*** Begin section ***
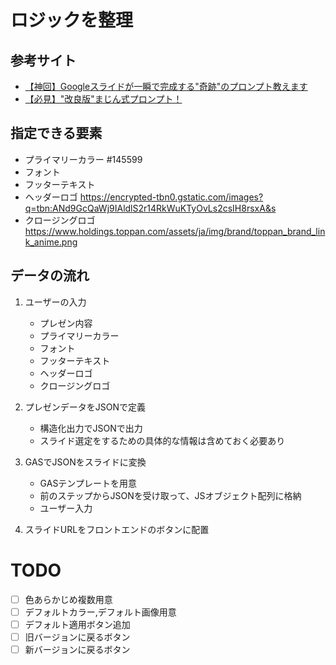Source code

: # ロジックを整理
## 参考サイト
- [【神回】Googleスライドが一瞬で完成する"奇跡"のプロンプト教えます](https://note.com/majin_108/n/n39235bcacbfc)
- [【必見】"改良版"まじん式プロンプト！](https://note.com/majin_108/n/nd11d1f88a939)
## 指定できる要素
- プライマリーカラー #145599
- フォント 
- フッターテキスト
- ヘッダーロゴ https://encrypted-tbn0.gstatic.com/images?q=tbn:ANd9GcQaWj9IAldlS2r14RkWuKTyOvLs2csIH8rsxA&s
- クロージングロゴ https://www.holdings.toppan.com/assets/ja/img/brand/toppan_brand_link_anime.png


## データの流れ
1. ユーザーの入力
    - プレゼン内容
    - プライマリーカラー
    - フォント
    - フッターテキスト
    - ヘッダーロゴ
    - クロージングロゴ


2. プレゼンデータをJSONで定義
    - 構造化出力でJSONで出力
    - スライド選定をするための具体的な情報は含めておく必要あり

    
3. GASでJSONをスライドに変換
    - GASテンプレートを用意
    - 前のステップからJSONを受け取って、JSオブジェクト配列に格納
    - ユーザー入力


4. スライドURLをフロントエンドのボタンに配置


# TODO
- [ ] 色あらかじめ複数用意
- [ ] デフォルトカラー,デフォルト画像用意
- [ ] デフォルト適用ボタン追加
- [ ] 旧バージョンに戻るボタン
- [ ] 新バージョンに戻るボタン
*** End section ***
#### [ACTION ITEM]
Copy all lines of the material above where the string "ヘッダーロゴ" occurs.

#### [SOLUTION FOR THIS PROBLEM]
- ヘッダーロゴ https://encrypted-tbn0.gstatic.com/images?q=tbn:ANd9GcQaWj9IAldlS2r14RkWuKTyOvLs2csIH8rsxA&s
    - ヘッダーロゴ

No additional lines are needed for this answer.